GE goes on at length about its commitment to “Community Building,” stating that “Governments and national institutions are vital to progress. The quality of public institutions is therefore crucial.” Yet when it comes to explaining what it does to support a strong public sector, the company changes the subject. It highlights its charitable contributions, its investments in “human capital” and its involvement in environmental and trade policy issues.
GE, like many other companies, is able to get away with this because issues such as fair taxation and tax compliance are largely absent from the discourse of corporate social responsibility (CSR). Given the lack of a standardized definition of what is and is not socially responsible, corporations can pick and choose. We thus end up with cases such as Wal-Mart, which maintains its Neanderthal labor practices while touting environmental initiatives as evidence of its high level of ethicality.
Selective business ethics is especially problematic when it comes to taxes. Business apologists say that corporations have a duty to their shareholders to minimize tax payments and that there is nothing wrong with using all legal means to do so. But how far does that go? The Times pointed out that GE’s tax department has a staff of 975 dedicated to finding every last trick, and the company spends millions each year lobbying for even more loopholes.

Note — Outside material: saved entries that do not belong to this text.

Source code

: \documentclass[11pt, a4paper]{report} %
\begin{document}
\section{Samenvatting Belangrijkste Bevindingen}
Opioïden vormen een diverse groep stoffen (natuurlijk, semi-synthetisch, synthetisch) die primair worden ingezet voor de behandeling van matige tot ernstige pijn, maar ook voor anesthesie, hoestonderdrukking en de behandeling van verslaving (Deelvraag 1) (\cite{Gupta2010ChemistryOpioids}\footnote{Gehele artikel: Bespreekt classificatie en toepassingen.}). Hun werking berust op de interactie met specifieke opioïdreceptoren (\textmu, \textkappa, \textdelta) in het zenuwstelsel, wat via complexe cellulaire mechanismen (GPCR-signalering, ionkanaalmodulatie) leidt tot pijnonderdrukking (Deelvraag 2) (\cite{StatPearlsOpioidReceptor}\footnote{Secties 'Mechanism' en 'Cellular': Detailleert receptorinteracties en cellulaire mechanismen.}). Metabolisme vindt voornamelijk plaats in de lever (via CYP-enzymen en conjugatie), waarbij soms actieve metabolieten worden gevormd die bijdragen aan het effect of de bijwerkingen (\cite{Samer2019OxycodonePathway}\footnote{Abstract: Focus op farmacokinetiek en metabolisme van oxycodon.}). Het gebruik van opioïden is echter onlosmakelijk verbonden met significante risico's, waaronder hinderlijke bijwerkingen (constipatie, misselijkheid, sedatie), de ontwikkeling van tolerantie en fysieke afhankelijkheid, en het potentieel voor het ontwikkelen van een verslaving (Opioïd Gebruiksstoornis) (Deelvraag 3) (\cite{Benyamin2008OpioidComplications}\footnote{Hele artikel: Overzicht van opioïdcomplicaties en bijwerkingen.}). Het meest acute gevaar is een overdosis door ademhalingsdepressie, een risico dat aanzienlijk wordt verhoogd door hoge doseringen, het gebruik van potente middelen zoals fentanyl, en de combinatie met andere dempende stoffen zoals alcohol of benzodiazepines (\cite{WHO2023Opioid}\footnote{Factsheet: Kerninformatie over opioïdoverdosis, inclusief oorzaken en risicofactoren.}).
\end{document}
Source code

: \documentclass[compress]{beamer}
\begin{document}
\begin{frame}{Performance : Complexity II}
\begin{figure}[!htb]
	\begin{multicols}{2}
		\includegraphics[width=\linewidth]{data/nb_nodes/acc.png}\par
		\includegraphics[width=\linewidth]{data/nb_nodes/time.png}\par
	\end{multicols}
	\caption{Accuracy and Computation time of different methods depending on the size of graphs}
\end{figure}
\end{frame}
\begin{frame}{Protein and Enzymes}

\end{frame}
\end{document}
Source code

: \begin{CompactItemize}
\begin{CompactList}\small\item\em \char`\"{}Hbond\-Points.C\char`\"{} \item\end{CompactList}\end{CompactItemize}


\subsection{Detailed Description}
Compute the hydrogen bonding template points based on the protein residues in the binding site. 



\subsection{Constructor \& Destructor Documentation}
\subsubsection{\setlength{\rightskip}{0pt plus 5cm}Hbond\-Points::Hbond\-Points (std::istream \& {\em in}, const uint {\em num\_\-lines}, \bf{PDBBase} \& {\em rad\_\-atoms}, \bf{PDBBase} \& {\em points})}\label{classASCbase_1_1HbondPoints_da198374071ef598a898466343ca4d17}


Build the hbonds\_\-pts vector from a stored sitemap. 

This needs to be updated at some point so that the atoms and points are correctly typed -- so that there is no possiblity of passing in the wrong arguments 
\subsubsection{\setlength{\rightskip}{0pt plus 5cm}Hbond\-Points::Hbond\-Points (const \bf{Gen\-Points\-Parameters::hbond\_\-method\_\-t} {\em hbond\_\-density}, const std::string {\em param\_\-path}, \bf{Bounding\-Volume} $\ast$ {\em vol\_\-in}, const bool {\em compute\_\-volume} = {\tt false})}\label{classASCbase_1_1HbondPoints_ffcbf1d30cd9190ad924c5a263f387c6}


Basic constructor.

What about Wal-Mart’s use of a device known as a captive real estate investment trust to avoid billions of dollars in state income taxes by essentially paying rent to itself and then deducting the cost? And how about those companies that create paper subsidiaries in offshore tax havens? A 2010 study published in the journal Corporate Governance found that even companies that move their legal headquarters to such havens go on claiming to be socially responsible.
Another obstacle is that the governments that are victimized by business tax dodging often fail to take strong measures, thus reinforcing the idea that it is not a significant offense. In the United States, criminal tax prosecutions of large corporations are few and far between. In a rare instance last December, Deutsche Bank paid $553 million in fines and admitted to criminal wrongdoing for helping U.S. customers make use of fraudulent tax shelters. Deutsche Bank, of course, professes a strong commitment to corporate social responsibility.
One place where CSR-spouting corporate tax dodgers are starting to be challenged is Britain. Over the past few years, human rights groups such as Christian Aid have criticized tax avoidance and evasion by transnational corporate operations in developing countries, arguing that these practices keep those nations stuck in a poverty trap. More recently, the UK Uncut campaign (which inspired US Uncut) has targeted tax dodging in Britain itself by corporations such as the European cellphone giant Vodafone. Cyberactivists hacked into Vodafone’s CSR website to post messages about the firm’s dubious tax practices.
Actions such as these help cut through the corporate obfuscation and make it clear that the failure of a large company to comply with a shared responsibility such as taxes is socially irresponsible.